Petrol yüzünden patlak veren “kriz”, aslında bir kriz değil de çözümün ta kendisi sayılabilir mi?

Taraflar oldukça öfkeli görünüyorlar... Türk tarafı “aramaya asla izin vermeyiz” diyor; Rum tarafı ise “ne aramadan vazgeçeriz ne de tehditlere pabuç bırakırız” karşılığını veriyor... “Savaş” sözcüğünün bile telaffuz ediliyor olmasına bakanlar, kızgınlığın son safhada olduğunu düşünebilirler.

Sakın bu öfke de göstermelik olmasın? Kıbrıs sorunu denilen şeyin hamalı olmaktan bitkin düşmüş kesimler, içten içe derin bir “ohh” çekip, artık bu yükten kurtulmaya hazırlanıyor olamazlar mı?

Kıbrıs petrol içinde yüzdüğüne göre, hiçbir şey eskisi gibi kalmayacak. Örneğin bütün politikasını 1960 ruhunun etrafında oluşturan Rumlar, şimdi buna ters bir hamleye giriştiler.

Rumlar, ne oldu da yıllarca, “aslolan 1960 cumhuriyetidir; ülkemizin Kuzey yarısı işgal altındadır; ortak vatan ülkümüzdür” dedikten sonra, birden bire 1960’ın ortaklarını ve dolayısıyla 1960 ruhunu denize attılar?

Şurası çok açık: Kıbrıs’ta taksim gerçekleşiyor. Bu bilebildiğimiz kadarıyla Rumlar’ın en istemediği şeydi... Fakat yine de taksimin kapısını kendi elleriyle açtılar.”Güney’in egemeni benim” diyerek, aslında Kuzey’i Türkiye’ye bırakmış oldular.

Galiba bunu bir strateji hatası olarak değil de, yeni koşulların dayattığı bir tercih olarak görmek gerekiyor.

Bir yanda, bildik “işgal altındaki vatan parçamız; evlerimiz, Girne’miz...” türü marazi retorik; diğer yanda bölgesel gücünü artırma telaşındaki Türkiye’ye karşı İsrail ve ABD gibi güçlü müttefikler edinme fırsatı...

Bir yanda uluslararasında “anlayış” sağlayan mağdur rolü; diğer yanda petrolün getireceği zenginlik ve gerçek jeostratejik önem...

Rumlar, taksim istemiyorlar ama petrolün sağlayacağı imkânları hesaba katarak taksimi göze aldılar...

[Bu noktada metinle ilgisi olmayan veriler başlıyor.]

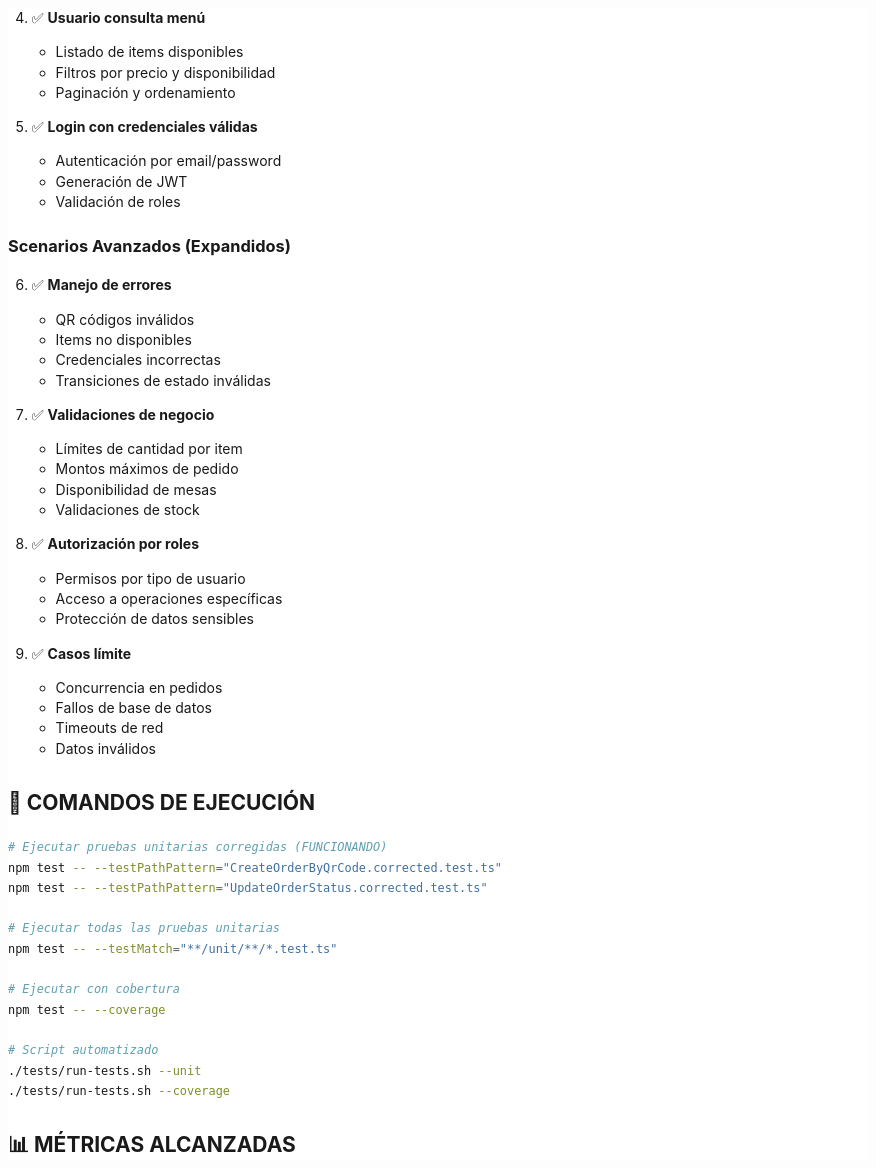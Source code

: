 4. ✅ **Usuario consulta menú**
   - Listado de items disponibles
   - Filtros por precio y disponibilidad
   - Paginación y ordenamiento

5. ✅ **Login con credenciales válidas**
   - Autenticación por email/password
   - Generación de JWT
   - Validación de roles

### Scenarios Avanzados (Expandidos)
6. ✅ **Manejo de errores**
   - QR códigos inválidos
   - Items no disponibles
   - Credenciales incorrectas
   - Transiciones de estado inválidas

7. ✅ **Validaciones de negocio**
   - Límites de cantidad por item
   - Montos máximos de pedido
   - Disponibilidad de mesas
   - Validaciones de stock

8. ✅ **Autorización por roles**
   - Permisos por tipo de usuario
   - Acceso a operaciones específicas
   - Protección de datos sensibles

9. ✅ **Casos límite**
   - Concurrencia en pedidos
   - Fallos de base de datos
   - Timeouts de red
   - Datos inválidos

## 🚀 COMANDOS DE EJECUCIÓN

```bash
# Ejecutar pruebas unitarias corregidas (FUNCIONANDO)
npm test -- --testPathPattern="CreateOrderByQrCode.corrected.test.ts"
npm test -- --testPathPattern="UpdateOrderStatus.corrected.test.ts"

# Ejecutar todas las pruebas unitarias
npm test -- --testMatch="**/unit/**/*.test.ts"

# Ejecutar con cobertura
npm test -- --coverage

# Script automatizado
./tests/run-tests.sh --unit
./tests/run-tests.sh --coverage
```

## 📊 MÉTRICAS ALCANZADAS
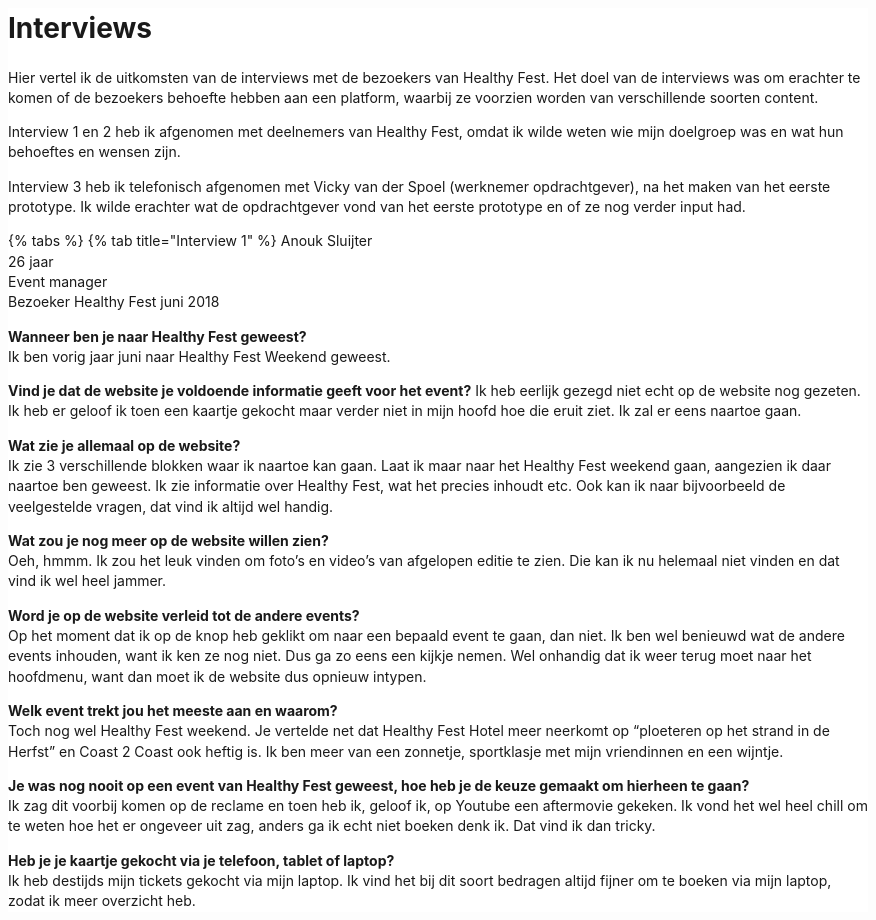 # Interviews

Hier vertel ik de uitkomsten van de interviews met de bezoekers van Healthy Fest. Het doel van de interviews was om erachter te komen of de bezoekers behoefte hebben aan een platform, waarbij ze voorzien worden van verschillende soorten content.  
  
Interview 1 en 2 heb ik afgenomen met deelnemers van Healthy Fest, omdat ik wilde weten wie mijn doelgroep was en wat hun behoeftes en wensen zijn. 

Interview 3 heb ik telefonisch afgenomen met Vicky van der Spoel \(werknemer opdrachtgever\), na het maken van het eerste prototype. Ik wilde erachter wat de opdrachtgever vond van het eerste prototype en of ze nog verder input had.   


{% tabs %}
{% tab title="Interview 1" %}
Anouk Sluijter   
26 jaar  
Event manager   
Bezoeker Healthy Fest juni 2018  
  
**Wanneer ben je naar Healthy Fest geweest?**  
Ik ben vorig jaar juni naar Healthy Fest Weekend geweest.  
  
**Vind je dat de website je voldoende informatie geeft voor het event?** Ik heb eerlijk gezegd niet echt op de website nog gezeten. Ik heb er geloof ik toen een kaartje gekocht maar verder niet in mijn hoofd hoe die eruit ziet. Ik zal er eens naartoe gaan.  
  
**Wat zie je allemaal op de website?**  
Ik zie 3 verschillende blokken waar ik naartoe kan gaan. Laat ik maar naar het Healthy Fest weekend gaan, aangezien ik daar naartoe ben geweest. Ik zie informatie over Healthy Fest, wat het precies inhoudt etc. Ook kan ik naar bijvoorbeeld de veelgestelde vragen, dat vind ik altijd wel handig.   
  
**Wat zou je nog meer op de website willen zien?**  
Oeh, hmmm. Ik zou het leuk vinden om foto’s en video’s van afgelopen editie te zien. Die kan ik nu helemaal niet vinden en dat vind ik wel heel jammer.   
  
**Word je op de website verleid tot de andere events?**  
Op het moment dat ik op de knop heb geklikt om naar een bepaald event te gaan, dan niet. Ik ben wel benieuwd wat de andere events inhouden, want ik ken ze nog niet. Dus ga zo eens een kijkje nemen. Wel onhandig dat ik weer terug moet naar het hoofdmenu, want dan moet ik de website dus opnieuw intypen.  
  
**Welk event trekt jou het meeste aan en waarom?**  
Toch nog wel Healthy Fest weekend. Je vertelde net dat Healthy Fest Hotel meer neerkomt op “ploeteren op het strand in de Herfst” en Coast 2 Coast ook heftig is. Ik ben meer van een zonnetje, sportklasje met mijn vriendinnen en een wijntje.  
  
**Je was nog nooit op een event van Healthy Fest geweest, hoe heb je de keuze gemaakt om hierheen te gaan?**  
Ik zag dit voorbij komen op de reclame en toen heb ik, geloof ik, op Youtube een aftermovie gekeken. Ik vond het wel heel chill om te weten hoe het er ongeveer uit zag, anders ga ik echt niet boeken denk ik. Dat vind ik dan tricky.  
  
**Heb je je kaartje gekocht via je telefoon, tablet of laptop?**  
Ik heb destijds mijn tickets gekocht via mijn laptop. Ik vind het bij dit soort bedragen altijd fijner om te boeken via mijn laptop, zodat ik meer overzicht heb.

Gelelim Türk tarafına... Sürecin en öfkeli tarafı Türklermiş gibi görünüyor. Hem Türkiye hem de KKTC yönetimi öfkeden çılgına dönmüş gibi yapıyor. Ama aslında olup bitenler Türk tarafının “gizil” stratejisine çok uygun.

Bir kere taksim gerçekleşiyor... Yani artık “bu son şans, müzakereler yıl sonuna kadar sonuç vermezse yeni alternatifler düşüneceğiz” demeye gerek kalmadı. Bu hengâme içinde müzakere etme ihtimali zaten yok. Dolayısıyla “çözümden kaçan taraf” olma korkusu ortadan kalkmış oldu.

Üstelik daha önce “çok da bizimmiş” gibi durmayan Kuzey açıkları, sınırsız bir kullanım alanımıza dönüşüverdi.

Kıbrıs sorununun çözümü, küresel ekonomik hesaplar içinde ufak bir detay... Kıbrıs’ta iki ortaklı yeni bir devlet kurulması dev dünya şirketleri bakımından önemli bir potansiyel taşımıyor.

Taksimin de ekonomik getirisi yoktu. Ama “petrol”, işin rengini değiştirdi. Hem Rumlar, hem de bazı küresel firmalar için... Türkiye zaten taksimi politik olarak isteyen taraftı... Böylece çıkarlar örtüşmüş oldu...

Artık bu saatten sonra “Kıbrıs’ta taksim engellenemez.”